CrowdStrike soars 71% in big debut as tech IPOs rush ahead
The cybersecurity company makes software to protect clients from attacks
New York — Software maker CrowdStrike Holdings soared in its trading debut after raising $612m in one of the biggest-ever initial public offerings for a cybersecurity company.
Shares opened at $63.50 in New York and rose as much as 97% from their IPO price to $67. The stock closed up 71% to $58 on Wednesday. That valued the company at about $11.41bn, almost quadruple its $3bn valuation last June when it raised about $200m in a private funding round.
CrowdStrike sold 18-million shares on Tuesday at $34 each, above its already elevated target range, the company said in a statement confirming an earlier report by Bloomberg. The Sunnyvale, California-based company had marketed the shares for $28 to $30, a target range it had earlier raised from $19 to $23.
Founded in 2011 by former McAfee executives, CrowdStrike makes software to protect clients from cyberattacks, including predicting and detecting potential hacks. Its clients include Amazon.com and HSBC Holdings, according to its filings.
CrowdStrike CEO George Kurtz said he expects continued interest in the company partly because of geopolitical events, which will prompt governments and businesses to review their security.
“The stock is going to move.” Kurtz said. “We just need to stay focused on the long term — protecting our customers from breaches.”
The IPO is the fourth-largest by a cybersecurity firm, according to data compiled by Bloomberg. The largest was Avast’s £602m listing in London in 2018. The only other IPOs topping CrowdStrike’s were Gemalto’s €515m offering in 2004 and a £352m listing by Sophos Group in London in 2015.
CrowdStrike’s value approaches that of Symantec the maker of Norton antivirus software. Symantec, which went public in 1989 in a $16.5m IPO, is currently valued at $11.86bn.
Some of CrowdStrike’s peers were buoyed by its gains. Carbon Black climbed as much as 4.4% while BlackBerry, which agreed to buy Cylance in 2018, was up as much as 8.1%.
Like many in this year’s crop of tech companies going public, CrowdStrike is unprofitable.

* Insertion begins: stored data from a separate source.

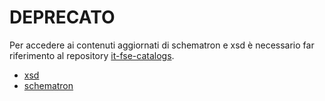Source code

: # **DEPRECATO**

Per accedere ai contenuti aggiornati di schematron e xsd è necessario far riferimento al repository [it-fse-catalogs](https://github.com/ministero-salute/it-fse-catalogs).

* [xsd](https://github.com/ministero-salute/it-fse-catalogs/tree/main/schema)
* [schematron](https://github.com/ministero-salute/it-fse-catalogs/tree/main/schematron)

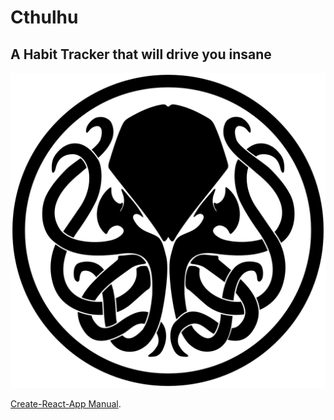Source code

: # Cthulhu

## A Habit Tracker that will drive you insane

![cthulhu](/public/img/cthulhu.svg)

[Create-React-App Manual](https://github.com/facebookincubator/create-react-app/blob/master/packages/react-scripts/template/README.md).
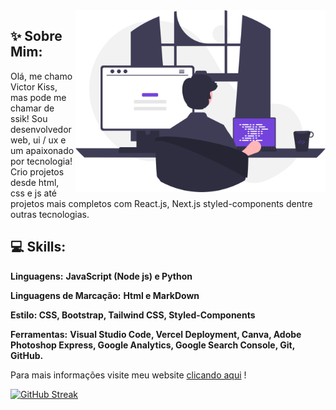 <img src="./image.svg" min-width="400px" max-width="400px" width="400px" align="right" alt="ssik">

## :sparkles: Sobre Mim:

<p align="left">
   Olá, me chamo Victor Kiss, mas pode me chamar de ssik! Sou desenvolvedor web, ui / ux e um apaixonado por tecnologia! Crio projetos desde html, css e js até projetos mais completos com React.js, Next.js styled-components dentre outras tecnologias.
</p>

## :computer:  Skills: 
<p align="left">
   <b>Linguagens:</b> <strong>JavaScript (Node js) e Python </strong>
</p>

<p align="left">
   <b>Linguagens de Marcação:</b> <strong>Html e MarkDown</strong>
</p>

<p align="left">
   <b>Estilo: </b> <strong>CSS, Bootstrap, Tailwind CSS, Styled-Components</strong>
</p>

<p align="left">
   <b>Ferramentas:</b> <strong>Visual Studio Code, Vercel Deployment, Canva, Adobe Photoshop Express, Google Analytics, Google Search Console, Git, GitHub.</strong>
</p>

<p align="left">
   Para mais informações visite meu website <a href="https://ssik824.vercel.app/" rel="noreferrer" target="_blank"> clicando aqui</a> !
</p>

[![GitHub Streak](https://github-readme-streak-stats.herokuapp.com?user=victor-kiss&theme=shades-of-purple&mode=weekly)](https://git.io/streak-stats)
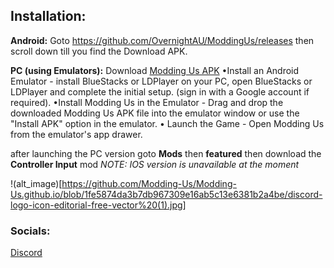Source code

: ## Installation:
**Android:** Goto https://github.com/OvernightAU/ModdingUs/releases then scroll down till you find the Download APK.

**PC (using Emulators):** Download [Modding Us APK](https://github.com/OvernightAU/ModdingUs/releases)
•Install an Android Emulator - install BlueStacks or LDPlayer on your PC,
open BlueStacks or LDPlayer and complete the initial setup.
(sign in with a Google account if required).
•Install Modding Us in the Emulator - Drag and drop the downloaded Modding Us APK file into the emulator window or use the "Install APK" option in the emulator.
• Launch the Game - Open Modding Us from the emulator's app drawer.

after launching the PC version goto **Mods** then **featured** then download the **Controller Input** mod
*NOTE: IOS version is unavailable at the moment*

!(alt_image)[https://github.com/Modding-Us/Modding-Us.github.io/blob/1fe5874da3b7db967309e16ab5c13e6381b2a4be/discord-logo-icon-editorial-free-vector%20(1).jpg]

### Socials:
[Discord](https://discord.gg/HKsywMzSw6)
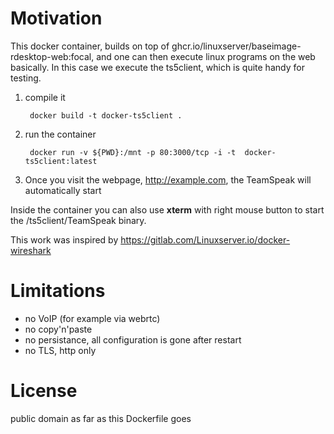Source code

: # Motivation

This docker container, builds on top of ghcr.io/linuxserver/baseimage-rdesktop-web:focal, and one can then execute linux programs on the web basically.
In this case we execute the ts5client, which is quite handy for testing.

1. compile it

        docker build -t docker-ts5client .

2. run the container

        docker run -v ${PWD}:/mnt -p 80:3000/tcp -i -t  docker-ts5client:latest

3. Once you visit the webpage, http://example.com, the TeamSpeak will automatically start

  Inside the container you can also use **xterm** with right mouse button to start the /ts5client/TeamSpeak binary.

This work was inspired by https://gitlab.com/Linuxserver.io/docker-wireshark

#  Limitations

* no VoIP (for example via webrtc)
* no copy'n'paste
* no persistance, all configuration is gone after restart
* no TLS, http only

# License

public domain as far as this Dockerfile goes
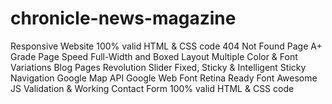 # chronicle-news-magazine
Responsive Website
100% valid HTML & CSS code
404 Not Found Page
A+ Grade Page Speed
Full-Width and Boxed Layout
Multiple Color & Font Variations
Blog Pages
Revolution Slider
Fixed, Sticky & Intelligent Sticky Navigation
Google Map API
Google Web Font
Retina Ready
Font Awesome
JS Validation & Working Contact Form
100% valid HTML & CSS code
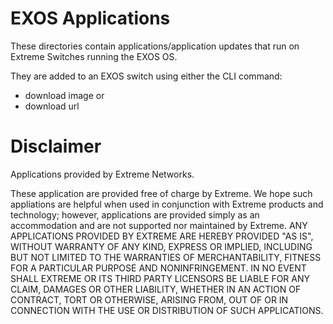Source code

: # EXOS Applications
These directories contain applications/application updates that run on Extreme Switches running the EXOS OS.

They are added to an EXOS switch using either the CLI command:
* download image <ip> <filename>
or
* download url <url>

# Disclaimer
Applications provided by Extreme Networks.

These application are provided free of charge by Extreme.  We hope such appliations are helpful when used in conjunction with Extreme products and technology; however, applications are provided simply as an accommodation and are not supported nor maintained by Extreme.  ANY APPLICATIONS PROVIDED BY EXTREME ARE HEREBY PROVIDED "AS IS", WITHOUT WARRANTY OF ANY KIND, EXPRESS OR IMPLIED, INCLUDING BUT NOT LIMITED TO THE WARRANTIES OF MERCHANTABILITY, FITNESS FOR A PARTICULAR PURPOSE AND NONINFRINGEMENT. IN NO EVENT SHALL EXTREME OR ITS THIRD PARTY LICENSORS BE LIABLE FOR ANY CLAIM, DAMAGES OR OTHER LIABILITY, WHETHER IN AN ACTION OF CONTRACT, TORT OR OTHERWISE, ARISING FROM, OUT OF OR IN CONNECTION WITH THE USE OR DISTRIBUTION OF SUCH APPLICATIONS.
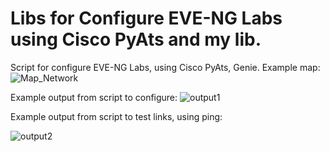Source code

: # Libs for Configure EVE-NG Labs using Cisco PyAts and my lib.

Script for configure EVE-NG Labs, using Cisco PyAts, Genie.
Example map:
![Map_Network](http://alexcisco.com/wp-content/uploads/2019/12/eveng_configuration_1.png)

Example output from script to configure:
![output1](http://alexcisco.com/wp-content/uploads/2019/12/eveng_configuration_2.png)

Example output from script to test links, using ping:

![output2](http://alexcisco.com/wp-content/uploads/2019/12/eveng_configuration_3.png)
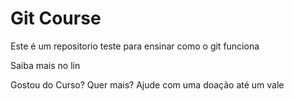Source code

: # Git Course

Este é um repositorio teste para ensinar como o git funciona

Saiba mais no lin


Gostou do Curso? Quer mais? Ajude com uma doação até um vale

It reported a net loss of $140m on revenue of $250m for the year ended January 31, compared with a net loss of $135m on revenue of $119m in the same period a year earlier, its filings with the US Securities and Exchange Commission show.
Uber Technologies’s $8.1bn offering is the year’s biggest, followed by smaller ride-hailing rival Lyft’s $2.34b n IPO as well as the $2.9bn listing by Avantor, a chemical maker for the life sciences industry.

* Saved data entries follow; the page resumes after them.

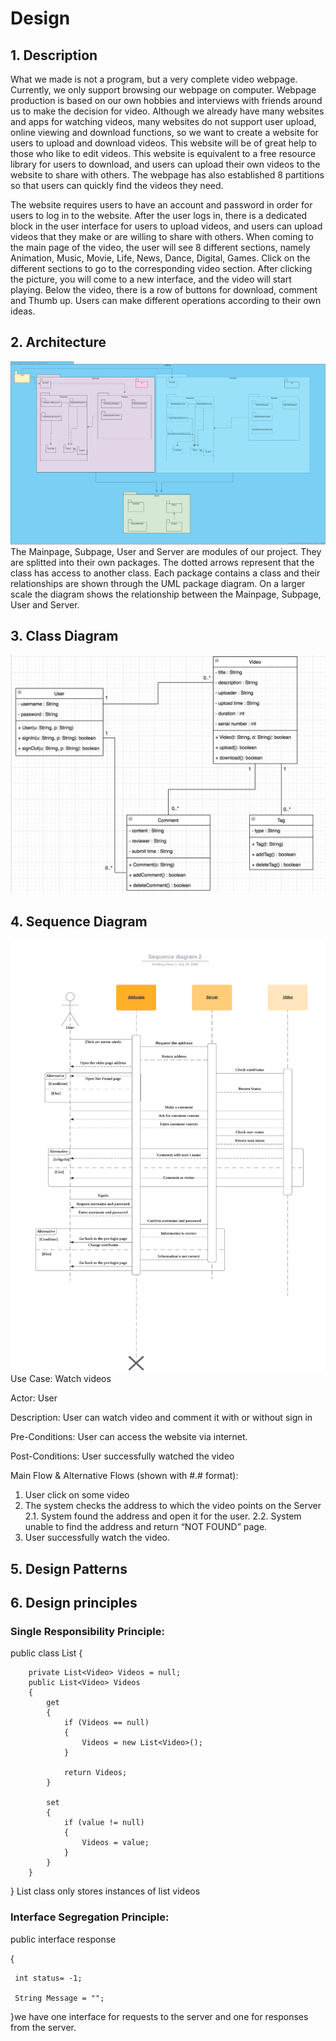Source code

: # Design

## 1. Description
What we made is not a program, but a very complete video webpage. Currently, we only support browsing our webpage on computer. Webpage production is based on our own hobbies and interviews with friends around us to make the decision for video. Although we already have many websites and apps for watching videos, many websites do not support user upload, online viewing and download functions, so we want to create a website for users to upload and download videos. This website will be of great help to those who like to edit videos. This website is equivalent to a free resource library for users to download, and users can upload their own videos to the website to share with others. The webpage has also established 8 partitions so that users can quickly find the videos they need.

The website requires users to have an account and password in order for users to log in to the website. After the user logs in, there is a dedicated block in  the user interface for users to upload videos, and users can upload videos that they make or are willing to share with others. When coming to the main page of the video, the user will see 8 different sections, namely Animation, Music, Movie, Life, News, Dance, Digital, Games. Click on the different sections to go to the corresponding video section. After clicking the picture, you will come to a new interface, and the video will start playing. Below the video, there is a row of buttons for download, comment and Thumb up. Users can make different operations according to their own ideas.

## 2. Architecture
![image](https://github.com/CS386project7/Deliverables/blob/master/images/Netshell%20(1).png)
The Mainpage, Subpage, User and Server are modules of our project. They are splitted into their own packages.
The dotted arrows represent that the class has access to another class. Each package contains a class and their relationships 
are shown through the UML package diagram. On a larger scale the diagram shows the relationship between the Mainpage, 
Subpage, User and Server.

## 3. Class Diagram
![image](https://github.com/CS386project7/Deliverables/blob/master/images/D5_3.png)
## 4. Sequence Diagram
![image](https://github.com/CS386project7/Deliverables/blob/master/images/D5_4.png)
Use Case: Watch videos

Actor: User 

Description: User can watch video and comment it with or without sign in
 
Pre-Conditions: User can access the website via internet.
 
Post-Conditions: User successfully watched the video 
 
Main Flow & Alternative Flows (shown with #.# format): 

1. User click on some video 
2. The system checks the address to which the video points on the Server 
2.1. System found the address and open it for the user. 
2.2. System unable to find the address and return “NOT FOUND” page.
3. User successfully watch the video. 

## 5. Design Patterns

## 6. Design principles

### Single Responsibility Principle: 
public class List
    {
      
        private List<Video> Videos = null;
        public List<Video> Videos
        {
            get
            {
                if (Videos == null)
                {
                    Videos = new List<Video>();
                }

                return Videos;
            }

            set
            {
                if (value != null)
                {
                    Videos = value;
                }
            }
        }
}
List class only stores instances of list videos

### Interface Segregation Principle:

public interface response

{
     
     int status= -1;
     
     String Message = "";
}we have one interface for requests to the server and one for responses from the server.
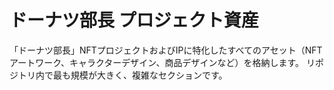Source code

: # ドーナツ部長 プロジェクト資産
「ドーナツ部長」NFTプロジェクトおよびIPに特化したすべてのアセット（NFTアートワーク、キャラクターデザイン、商品デザインなど）を格納します。
リポジトリ内で最も規模が大きく、複雑なセクションです。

Other tech-related listings in 2019 have included Pinterest and Zoom Video Communications.
So far the results have been mixed for investors: While Lyft has crashed 19% from its offer price, Zoom Video remains the fourth-best performing US IPO of 2019, with its shares up 185%.
Slack Technologies is set to go public next week in an unusual direct listing that, according to people familiar with the matter, could value it at $16bn to $17bn. Other tech related companies considering IPOs include Peloton Interactive, Postmates and WeWork.
CrowdStrike has said that it had raised $200m in a funding round led by General Atlantic, Accel and IVP that valued the business at more than $3bn. Alphabet’s growth equity arm CapitalG also took part in the fundraising. The company has raised more than $450m since its founding, according to data compiled by Bloomberg.
Because CrowdStrike’s Class B stock carry 10 votes per share compared with one each for Class A shares, executives directors and current investors will control about 75% of the voting rights of the company after the IPO, according to the filing.
CrowdStrike’s IPO was led by Goldman Sachs, JPMorgan Chase, Bank of America and Barclays. The company’s shares trade on the Nasdaq Global Select Market under the symbol CRWD.